How can we ensure our view of history is accurate and doesn’t fall into the trap of New History without overly-romanticizing the past?

A good rule of thumb is to never assume that our predecessors were any less intelligent than we are. This means taking them seriously. Considering we study the past to learn about the extremes of good and bad, right and wrong, it would be expedient to earnestly learn what we can from them. To denigrate them reveals the deepest contempt for ourselves because our view of history is a mirror reflecting our own vices and virtues. 


[1] https://www.worldhistory.org/Medieval_Hygiene/

[2] https://en.wikipedia.org/wiki/History_of_water_supply_and_san


2 thoughts on “On the Proliferation of ‘New History’

  1. Good Lord, Adam, I got as far as the moral compass before I erupted in a spew of words that would have made a drunken sailor proud. My husband and I are in the middle of a chat with a fellow who attended a conference held by a group whose mission is: “to build communities that provide an informal and important forum for the presentation and discussion of research at the frontiers of science.” So The Best People Ever.

    He tells us there were people there who did not know who Copernicus was.

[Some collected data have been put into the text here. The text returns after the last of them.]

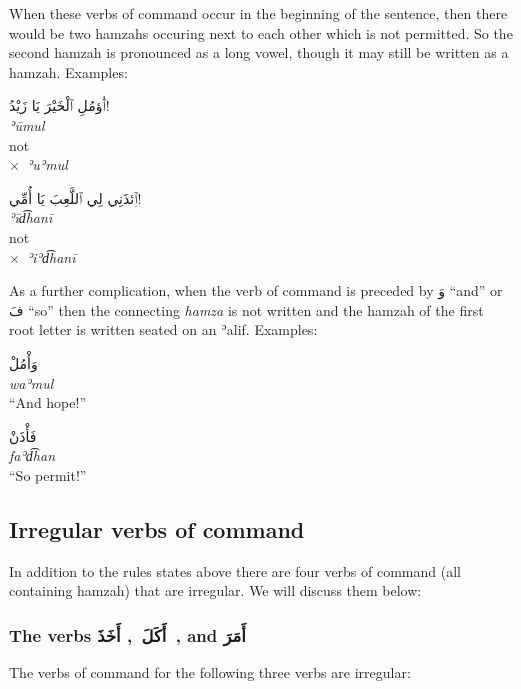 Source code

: \documentclass[
  10pt,
]{book}
\begin{document}
When these verbs of command occur in the beginning of the sentence, then there would be two hamzahs occuring next to each other which is not permitted. So the second hamzah is pronounced as a long vowel, though it may still be written as a hamzah. Examples:

\foreignlanguage{arabic}{ٱُؤمُلِ ٱلْخَيْرَ يَا زَيْدُ!}\\
\emph{ʾūmul}\\
not\\
\(\times\)~\emph{ʾuʾmul}

\foreignlanguage{arabic}{ٱِئذَنِي لِي ٱللَّعِبَ يَا أُمِّي!}\\
\emph{ʾīd͡hanī}\\
not\\
\(\times\)~\emph{ʾiʾd͡hanī}

As a further complication, when the verb of command is preceded by
\foreignlanguage{arabic}{وَ} \enquote{and}
or
\foreignlanguage{arabic}{فَ} \enquote{so}
then the connecting \emph{hamza} is not written
and the hamzah of the first root letter is written seated on an ʾalif.
Examples:

\foreignlanguage{arabic}{وَأْمُلْ}\\
\emph{waʾmul}\\
\enquote{And hope!}

\foreignlanguage{arabic}{فَأْذَنْ}\\
\emph{faʾd͡han}\\
\enquote{So permit!}

\subsection{Irregular verbs of command}\label{irregular-verbs-of-command}

In addition to the rules states above there are four verbs of command (all containing hamzah) that are irregular. We will discuss them below:

\subsubsection{\texorpdfstring{The verbs \foreignlanguage{arabic}{أَکَلَ}~, \foreignlanguage{arabic}{أَخَذَ}~, and \foreignlanguage{arabic}{أَمَرَ}}{The verbs أَکَلَ~, أَخَذَ~, and أَمَرَ}}\label{the-verbs-ux623ux643ux644-ux623ux62eux630-and-ux623ux645ux631}

The verbs of command for the following three verbs are irregular:
\end{document}
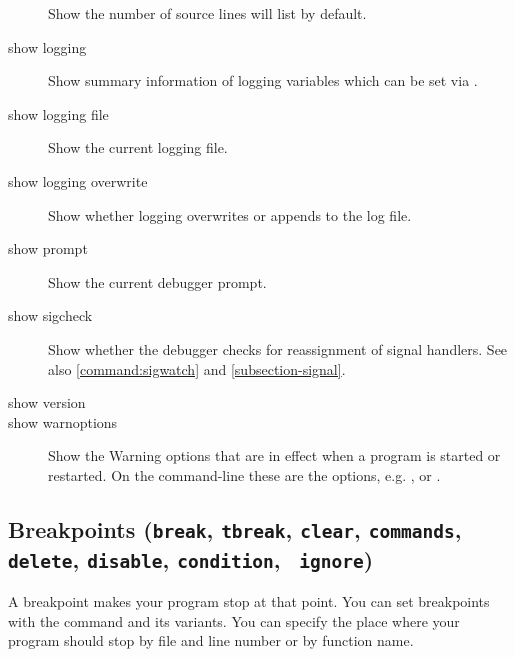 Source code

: \begin{description}
Show the number of source lines  will list by default.

\item[show logging]

Show summary information of logging variables which can be set via
.

\item[show logging file]

Show the current logging file.

\item[show logging overwrite]

Show whether logging overwrites or appends to the log file.

\item[show prompt]

Show the current debugger prompt.

\item[show sigcheck]

Show whether the debugger checks for reassignment of signal handlers.
See also \ref{command:sigwatch} and \ref{subsection-signal}.

%


\item[show version]

\item[show warnoptions]

Show the Warning options that are in effect when a program is started
or restarted. On the command-line these are the  options,
e.g. , or .

\end{description}

\subsection{Breakpoints ({\tt break}, {\tt tbreak}, {\tt clear},
  {\tt commands}, {\tt delete}, {\tt disable}, {\tt condition}, {\tt
  ignore})\label{subsubsection-brkpts}}

 A breakpoint makes your program stop at that
point. You can set breakpoints with the  command and its
variants. You can specify the place where your program should stop by
file and line number or by function name.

Sigh.

    Related, I came across “The Mangling of American History” by David Gordon at Minding the Campus. I’d blogged about it in 2012. Excerpt from it is here: https://www.bigfoodetc.com/2012/12/03/dont-know-much-about-history-2/

    Link there is dead but I’ll check Archive.

    Enjoy your stuff! Thanks.

    1. haha! It’s sad, but I think nowadays I’d be surprised at those who actually DO know who Copernicus is. Sigh….As your blog post alludes to, history has taken a back seat in almost all curriculums. Math and science are pushed which is great, but history is so important to understand our foundations as a culture and people.

      Always good hearing your insights. Thanks!